The Congress mandated quota for immigrants in detention is a "major problem that ignores the impact on individuals and their families."
Contracting out detention "creates an incentive for private prison corporations to lobby for the laws and policies that lead to increases in the number of immigrants being incarcerated. The private prison lobby has said explicitly that they view the federal detention market as the place to grow their business."
A statement from the Detention Watch Network website reads, "Revenues and stock prices are skyrocketing for private prison companies that build immigration prisons, like Corrections Corporation of America (CCA) and the GEO Group, Inc. These companies have an incentive to urge the government to build more jails, and in fact, regularly lobby in Washington, DC for more detention, even if it is not the most effective use of taxpayer dollars."
Immigration and Customs Enforcement lists 82 locations across the U.S. where it can house detainees. Four are in Arizona, only one is operated by the government.
ICE's Enforcement and Removal Operations (ERO) manages the "civil immigration detention system" and oversees cases of people who have been released from detention until the cases are formally closed.
"Through an aggressive inspections program, ICE ensures its facilities follow ICE's National Detention Standards. ERO's Detention Standards Compliance Unit ensures that detainees in ICE custody reside in safe, secure and humane environments and under appropriate conditions of confinement," according to ICE's website.

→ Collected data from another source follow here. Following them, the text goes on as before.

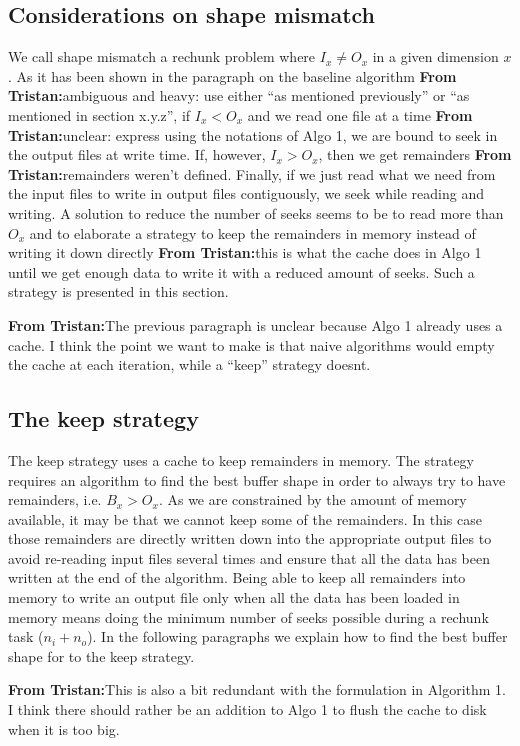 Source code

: \documentclass[conference]{IEEEtran}
\newcommand{\tristan}[1]{\color{orange}\textbf{From Tristan:}#1\color{black}}
\begin{document}
\subsection{Considerations on shape mismatch}
We call shape mismatch a rechunk problem where $I_x \neq O_x$ in a given dimension $x$. As it
has been shown in the paragraph on the baseline algorithm \tristan{ambiguous and heavy: use either ``as mentioned previously'' or ``as mentioned in section x.y.z''}, if $I_x < O_x$ and
we read one file at a time \tristan{unclear: express using the notations of Algo 1}, we are bound to seek in the output files at
write time. If, however, $I_x > O_x$, then we get remainders \tristan{remainders weren't defined}. Finally, if we
just read what we need from the input files to write in output files
contiguously, we seek while reading and writing. A solution to reduce the
number of seeks seems to be to read more than $O_x$ and to elaborate a strategy
to keep the remainders in memory instead of writing it down directly \tristan{this is what the cache does in Algo 1} until we
get enough data to write it with a reduced amount of seeks. Such a strategy is
presented in this section.

\tristan{The previous paragraph is unclear because Algo 1 already uses a cache. I think the point we want to make is that
naive algorithms would empty the cache at each iteration, while a ``keep'' strategy doesnt.}

\subsection{The keep strategy}
The keep strategy uses a cache to keep remainders in memory.
The strategy requires an algorithm to find the best buffer shape in order to
always try to have remainders, i.e. $B_x>O_x$. As we are constrained by the
amount of memory available, it may be that we cannot keep some of the remainders.
In this case those remainders are directly written down into the appropriate
output files to avoid re-reading input files several times and ensure that all
the data has been written at the end of the algorithm. Being able to keep all
remainders into memory to write an output file only when all the data has been
loaded in memory means doing the minimum number of seeks possible during a
rechunk task ($n_i + n_o$). In the following paragraphs we explain how to find
the best buffer shape for to the keep strategy.

\tristan{This is also a bit redundant with the formulation in Algorithm 1.
I think there should rather be an addition to Algo 1 to flush the cache to disk when it is too big.}
\end{document}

In response to allegations of abuse inside detention centers: "ICE has a strict zero tolerance policy for any kind of abusive or inappropriate behavior in its facilities and takes any allegations of such mistreatment very seriously."
Grants | Denials | Grant Rate | |
Overall | 8,775 | 9,222 | 49% |
Arizona courts | 63 | 296 | 21% |
Chinese immigrants account for more than 45 percent of successful asylum cases, less than six percent of asylum grants go to Central Americans and even less to Mexican immigrants.
One Arizona case is Nicol Hernandez-Polanco. She has filed for asylum because she feared for her life in her native Guatemala being transgender. She has been held at the Florence detention center since October. According to U.S.Citizenship and Immigration Services "affirmative asylum applicants are rarely detained by U.S. Immigration and Customs Enforcement."